Is it some inductive-recursive-inductive-something type?
Mike Shulman (Mar 14 2021 at 02:51):Can you say a bit more about what you mean by "appear"? Do you mean how do we construct filtered colimits when working in type theory as a foundation for mathematics? Basically just like any other colimit, as a non-recursive higher inductive type. (Although, again like any other colimit, in HoTT there are issues with expressing (homotopy) colimits of arbitrary types (rather than just sets) over infinite diagram categories.)
Alexander Gietelink Oldenziel (Mar 14 2021 at 06:51):Mike Shulman said:
Can you say a bit more about what you mean by "appear"? Do you mean how do we construct filtered colimits when working in type theory as a foundation for mathematics?
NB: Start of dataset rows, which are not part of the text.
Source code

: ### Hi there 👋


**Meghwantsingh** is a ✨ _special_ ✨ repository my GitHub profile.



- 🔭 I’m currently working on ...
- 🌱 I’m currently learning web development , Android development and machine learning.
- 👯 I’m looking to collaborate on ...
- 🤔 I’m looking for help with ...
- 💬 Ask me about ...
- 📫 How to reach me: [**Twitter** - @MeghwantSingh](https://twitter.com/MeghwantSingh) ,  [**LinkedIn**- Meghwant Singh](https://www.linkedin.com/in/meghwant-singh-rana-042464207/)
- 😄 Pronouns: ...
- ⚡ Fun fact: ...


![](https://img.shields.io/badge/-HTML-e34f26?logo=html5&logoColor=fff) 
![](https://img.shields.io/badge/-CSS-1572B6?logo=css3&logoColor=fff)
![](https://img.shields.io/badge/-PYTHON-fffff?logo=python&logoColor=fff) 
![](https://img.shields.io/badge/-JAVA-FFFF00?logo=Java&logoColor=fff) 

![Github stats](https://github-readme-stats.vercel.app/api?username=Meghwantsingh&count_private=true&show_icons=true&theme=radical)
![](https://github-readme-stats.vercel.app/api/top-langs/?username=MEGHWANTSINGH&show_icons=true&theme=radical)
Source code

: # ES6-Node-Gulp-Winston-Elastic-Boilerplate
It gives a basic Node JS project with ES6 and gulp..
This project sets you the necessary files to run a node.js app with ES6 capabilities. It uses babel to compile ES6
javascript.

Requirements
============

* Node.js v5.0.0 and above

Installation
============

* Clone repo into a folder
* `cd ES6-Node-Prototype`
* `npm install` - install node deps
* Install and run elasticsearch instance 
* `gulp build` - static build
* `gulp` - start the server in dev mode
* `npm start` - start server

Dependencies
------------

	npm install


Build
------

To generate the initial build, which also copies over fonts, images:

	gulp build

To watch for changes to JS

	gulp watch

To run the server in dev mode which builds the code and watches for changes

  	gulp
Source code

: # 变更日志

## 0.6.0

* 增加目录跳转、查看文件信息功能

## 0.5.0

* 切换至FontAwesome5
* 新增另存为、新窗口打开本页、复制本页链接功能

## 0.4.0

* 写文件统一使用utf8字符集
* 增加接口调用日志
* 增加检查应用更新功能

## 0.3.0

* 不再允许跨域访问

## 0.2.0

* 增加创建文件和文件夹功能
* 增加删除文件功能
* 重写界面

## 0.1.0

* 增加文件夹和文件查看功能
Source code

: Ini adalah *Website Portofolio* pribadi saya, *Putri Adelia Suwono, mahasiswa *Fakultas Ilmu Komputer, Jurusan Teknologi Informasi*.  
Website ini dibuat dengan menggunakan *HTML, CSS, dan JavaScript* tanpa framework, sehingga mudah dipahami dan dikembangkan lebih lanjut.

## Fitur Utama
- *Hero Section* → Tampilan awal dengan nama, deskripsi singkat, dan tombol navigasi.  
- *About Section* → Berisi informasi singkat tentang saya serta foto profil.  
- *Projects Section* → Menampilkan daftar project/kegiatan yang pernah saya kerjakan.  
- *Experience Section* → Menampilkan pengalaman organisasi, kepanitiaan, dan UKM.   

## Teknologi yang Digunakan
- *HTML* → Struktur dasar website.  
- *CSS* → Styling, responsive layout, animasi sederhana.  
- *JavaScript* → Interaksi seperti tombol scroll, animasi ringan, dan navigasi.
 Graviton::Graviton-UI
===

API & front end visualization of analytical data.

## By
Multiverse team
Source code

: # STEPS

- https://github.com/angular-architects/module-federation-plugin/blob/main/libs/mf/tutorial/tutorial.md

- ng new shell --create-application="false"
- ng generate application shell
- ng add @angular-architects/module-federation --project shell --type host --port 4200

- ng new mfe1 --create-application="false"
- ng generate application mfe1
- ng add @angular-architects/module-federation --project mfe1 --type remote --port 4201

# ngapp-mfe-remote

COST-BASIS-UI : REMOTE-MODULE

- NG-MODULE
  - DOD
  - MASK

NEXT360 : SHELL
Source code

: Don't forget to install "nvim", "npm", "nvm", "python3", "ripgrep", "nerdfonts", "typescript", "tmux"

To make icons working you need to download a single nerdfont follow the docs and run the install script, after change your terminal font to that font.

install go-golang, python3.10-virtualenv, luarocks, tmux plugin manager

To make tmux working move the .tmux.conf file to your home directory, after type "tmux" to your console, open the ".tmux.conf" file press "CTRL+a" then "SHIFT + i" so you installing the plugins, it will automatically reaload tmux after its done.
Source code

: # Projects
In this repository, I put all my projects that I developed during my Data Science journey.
Basically just like any other colimit, as a non-recursive higher inductive type. (Although, again like any other colimit, in HoTT there are issues with expressing (homotopy) colimits of arbitrary types (rather than just sets) over infinite diagram categories.)
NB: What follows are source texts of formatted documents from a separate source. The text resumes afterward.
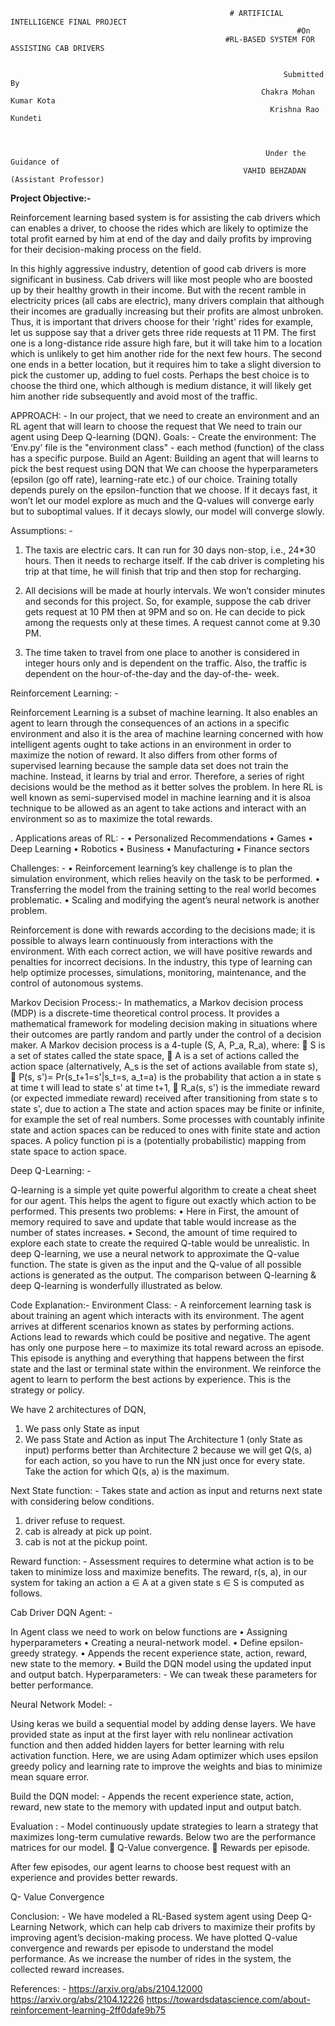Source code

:                                                      # ARTIFICIAL INTELLIGENCE FINAL PROJECT
                                                                    #On
                                                    #RL-BASED SYSTEM FOR ASSISTING CAB DRIVERS

 
                                                                 Submitted By 
                                                            Chakra Mohan Kumar Kota
                                                              Krishna Rao Kundeti



                                                             Under the Guidance of
                                                        VAHID BEHZADAN (Assistant Professor)



 
**Project Objective:-**



Reinforcement learning based system is for assisting the cab drivers which can enables a driver, to choose the rides which are likely to optimize the total profit earned by him at end of the day and daily   profits by improving for their decision-making process on the field.

In this highly aggressive industry, detention of good cab drivers is more significant in business. Cab drivers will like most people who are boosted up by their healthy growth in their income. But with the recent ramble in electricity prices (all cabs are electric), many drivers complain that although their incomes are gradually increasing but their profits are almost unbroken. Thus, it is important that drivers choose for their 'right' rides for example, let us suppose say that a driver gets three ride requests at 11 PM. The first one is a long-distance ride assure high fare, but it will take him to a location which is unlikely to get him another ride for the next few hours. The second one ends in a better location, but it requires him to take a slight diversion to pick the customer up, adding to fuel costs. Perhaps the best choice is to choose the third one, which although is medium distance, it will likely get him another ride subsequently and avoid most of the traffic.

APPROACH: -
In our project, that we need to create an environment and an RL agent that will learn to choose the  request that We need to train our agent using Deep Q-learning (DQN).
Goals: -
Create the environment:
The ‘Env.py’ file is the "environment class" - each method (function) of the class has a specific purpose.
Build an Agent:
Building an agent that will learns to pick the best request using DQN that We can choose the hyperparameters (epsilon (go off rate), learning-rate etc.) of our choice.
Training totally depends purely on the epsilon-function that we choose. If it decays fast, it won’t let our model explore as much and the Q-values will converge early but to suboptimal values. If it decays slowly, our model will converge slowly.


Assumptions: -
1.	The taxis are electric cars. It can run for 30 days non-stop, i.e., 24*30 hours. Then it needs to recharge itself. If the cab driver is completing his trip at that time, he will finish that trip and then stop for recharging.

2.	All decisions will be made at hourly intervals. We won’t consider minutes and seconds for this project. So, for example, suppose   the cab driver gets request at 10 PM then at 9PM and so on. He can decide to pick among the requests only at these times. A request cannot come at 9.30 PM.
3.	The time taken to travel from one place to another is considered in integer hours only and is dependent on the traffic. Also, the traffic is dependent on the hour-of-the-day and the day-of-the- week.


Reinforcement Learning: -


 

Reinforcement Learning is a subset of machine learning. It also enables an agent to learn through the      consequences of an actions in a specific environment and also it is the area of machine learning concerned with how intelligent agents ought to take actions in an environment in order to maximize the notion of reward.
It also differs from other forms of supervised learning because the sample data set does not train the machine. Instead, it learns by trial and error. Therefore, a series of right decisions would be the method as it better solves the problem.
In here RL is well known as semi-supervised model in machine learning and it is alsoa technique to be allowed as an agent to take actions and interact with an environment so as to maximize the total rewards.
 
. Applications areas of RL: -
•	Personalized Recommendations
•	Games
•	Deep Learning
•	Robotics
•	Business
•	Manufacturing
•	Finance sectors




 

Challenges: -
•	Reinforcement learning’s key challenge is to plan the simulation environment, which relies heavily on the task to be performed.
•	Transferring the model from the training setting to the real world becomes problematic.
•	Scaling and modifying the agent’s neural network is another problem.

Reinforcement is done with rewards according to the decisions made; it is possible to always learn continuously from interactions with the environment. With each correct action, we will have positive rewards and penalties for incorrect decisions. In the industry, this type of learning can help optimize processes, simulations, monitoring, maintenance, and the control of autonomous systems.
 

Markov Decision Process:-
In mathematics, a Markov decision process (MDP) is a discrete-time theoretical control process. It provides a mathematical framework for modeling decision making in situations where their outcomes are partly random and partly under the control of a decision maker.
A Markov decision process is a 4-tuple (S, A, P_a, R_a), where:
	S is a set of states called the state space,
	A is a set of actions called the action space (alternatively, A_s is the set of actions available from state s),
	P(s, s')= Pr(s_t+1=s'|s_t=s, a_t=a) is the probability that action a in state s at time t will lead to state s' at time t+1,
	R_a(s, s') is the immediate reward (or expected immediate reward) received after transitioning from state s to state s', due to action a
The state and action spaces may be finite or infinite, for example the set of real numbers. Some processes with countably infinite state and action spaces can be reduced to ones with finite state and action spaces.
A policy function pi is a (potentially probabilistic) mapping from state space to action space.


Deep Q-Learning: -
 
Q-learning is a simple yet quite powerful algorithm to create a cheat sheet for our agent. This helps the agent to figure out exactly which action to be performed.
This presents two problems:
•	Here in First, the amount of memory required to save and update that table would increase as the  number of states increases.
•	Second, the amount of time required to explore each state to create the required Q-table would be unrealistic.
In deep Q-learning, we use a neural network to approximate the Q-value function. The state is given as the input and the Q-value of all possible actions is generated as the output. The comparison between Q-learning & deep Q-learning is wonderfully illustrated as below.

 

Code Explanation:-
Environment Class: -
A reinforcement learning task is about training an agent which interacts with its environment. The agent arrives at different scenarios known as states by performing actions. Actions lead to rewards which could be positive and negative.
The agent has only one purpose here – to maximize its total reward across an episode. This episode is anything and everything that happens between the first state and the last or terminal state within the environment. We reinforce the agent to learn to perform the best actions by experience. This is the strategy or policy.
 




 

We have 2 architectures of DQN,
1.	We pass only State as input
2.	We pass State and Action as input
The Architecture 1 (only State as input) performs better than Architecture 2 because we will get Q(s, a) for each action, so you have to run the NN just once for every state. Take the action for which Q(s, a) is the maximum.




 
Next State function: -
Takes state and action as input and returns next state with considering below conditions.
1.	driver refuse to request.
2.	cab is already at pick up point.
3.	cab is not at the pickup point.




Reward function: -
Assessment requires to determine what action is to be taken to minimize loss and maximize benefits. The reward, r(s, a), in our system for taking an action a ∈ A at a given state s ∈ S is computed as follows.

 
 
Cab Driver DQN Agent: -

In Agent class we need to work on below functions are
•	Assigning hyperparameters
•	Creating a neural-network model.
•	Define epsilon-greedy strategy.
•	Appends the recent experience state, action, reward, new state to the memory.
•	Build the DQN model using the updated input and output batch. Hyperparameters: -
We can tweak these parameters for better performance.
 


Neural Network Model: -

 
Using keras we build a sequential model by adding dense layers.
We have provided state as input at the first layer with relu nonlinear activation function and then added hidden layers for better learning with relu activation function.
Here, we are using Adam optimizer which uses epsilon greedy policy and learning rate to improve the weights and bias to minimize mean square error.


Build the DQN model: -
Appends the recent experience state, action, reward, new state to the memory with updated input and output batch.


 


Evaluation : -
Model continuously update strategies to learn a strategy that maximizes long-term cumulative rewards.
Below two are the performance matrices for our model.
	Q-Value convergence.
	Rewards per episode.  
 


After few episodes, our agent learns to choose best request with an experience and provides better rewards.
 


Q- Value Convergence 



 
 





Conclusion: -
We have modeled a RL-Based system agent using Deep Q-Learning Network, which can help cab drivers to maximize their profits by improving agent’s decision-making process. We have plotted Q-value convergence and rewards per episode to understand the model performance. As we increase the number of rides in the system, the collected reward increases.


References: -
https://arxiv.org/abs/2104.12000 https://arxiv.org/abs/2104.12226
https://towardsdatascience.com/about-reinforcement-learning-2ff0dafe9b75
Ah, right. I think I was hoping that filtered colimits had some kind of interesting type-theoretic characterization rather than being a particular kind of general colimits/non-recursive HIT if that makes sense?
Mike Shulman (Mar 14 2021 at 12:01):Well, I don't think they do. Although some of the applications of filtered colimits can be achieved directly with recursive HITs. Plus filtered colimits are less generally useful in the absence of choice principles, since then there are fewer compact objects.